Exactly as written, output each record given below.

▶ [DATASET RECORDS]:
────

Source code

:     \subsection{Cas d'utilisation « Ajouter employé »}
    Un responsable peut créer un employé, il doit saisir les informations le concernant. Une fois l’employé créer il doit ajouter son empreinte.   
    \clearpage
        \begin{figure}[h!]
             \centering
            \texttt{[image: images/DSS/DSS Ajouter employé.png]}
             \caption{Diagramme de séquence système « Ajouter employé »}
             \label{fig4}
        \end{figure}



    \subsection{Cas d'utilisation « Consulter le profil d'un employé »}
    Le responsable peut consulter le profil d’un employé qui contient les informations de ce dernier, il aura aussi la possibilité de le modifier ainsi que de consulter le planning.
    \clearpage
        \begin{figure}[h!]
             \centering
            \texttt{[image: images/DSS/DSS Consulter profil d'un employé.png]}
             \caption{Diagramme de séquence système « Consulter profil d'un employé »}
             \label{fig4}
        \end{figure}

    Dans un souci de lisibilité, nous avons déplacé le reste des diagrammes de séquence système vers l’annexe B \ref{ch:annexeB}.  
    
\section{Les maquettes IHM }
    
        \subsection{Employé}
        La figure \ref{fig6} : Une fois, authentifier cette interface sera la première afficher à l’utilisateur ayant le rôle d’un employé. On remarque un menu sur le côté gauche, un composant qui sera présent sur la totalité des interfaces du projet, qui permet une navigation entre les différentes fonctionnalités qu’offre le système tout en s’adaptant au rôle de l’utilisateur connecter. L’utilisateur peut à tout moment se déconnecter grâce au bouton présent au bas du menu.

────

▶ [RESPONSE]:
Source code

:     \subsection{Cas d'utilisation « Ajouter employé »}
    Un responsable peut créer un employé, il doit saisir les informations le concernant. Une fois l’employé créer il doit ajouter son empreinte.   
    \clearpage
        \begin{figure}[h!]
             \centering
            \texttt{[image: images/DSS/DSS Ajouter employé.png]}
             \caption{Diagramme de séquence système « Ajouter employé »}
             \label{fig4}
        \end{figure}



    \subsection{Cas d'utilisation « Consulter le profil d'un employé »}
    Le responsable peut consulter le profil d’un employé qui contient les informations de ce dernier, il aura aussi la possibilité de le modifier ainsi que de consulter le planning.
    \clearpage
        \begin{figure}[h!]
             \centering
            \texttt{[image: images/DSS/DSS Consulter profil d'un employé.png]}
             \caption{Diagramme de séquence système « Consulter profil d'un employé »}
             \label{fig4}
        \end{figure}

    Dans un souci de lisibilité, nous avons déplacé le reste des diagrammes de séquence système vers l’annexe B \ref{ch:annexeB}.  
    
\section{Les maquettes IHM }
    
        \subsection{Employé}
        La figure \ref{fig6} : Une fois, authentifier cette interface sera la première afficher à l’utilisateur ayant le rôle d’un employé. On remarque un menu sur le côté gauche, un composant qui sera présent sur la totalité des interfaces du projet, qui permet une navigation entre les différentes fonctionnalités qu’offre le système tout en s’adaptant au rôle de l’utilisateur connecter. L’utilisateur peut à tout moment se déconnecter grâce au bouton présent au bas du menu.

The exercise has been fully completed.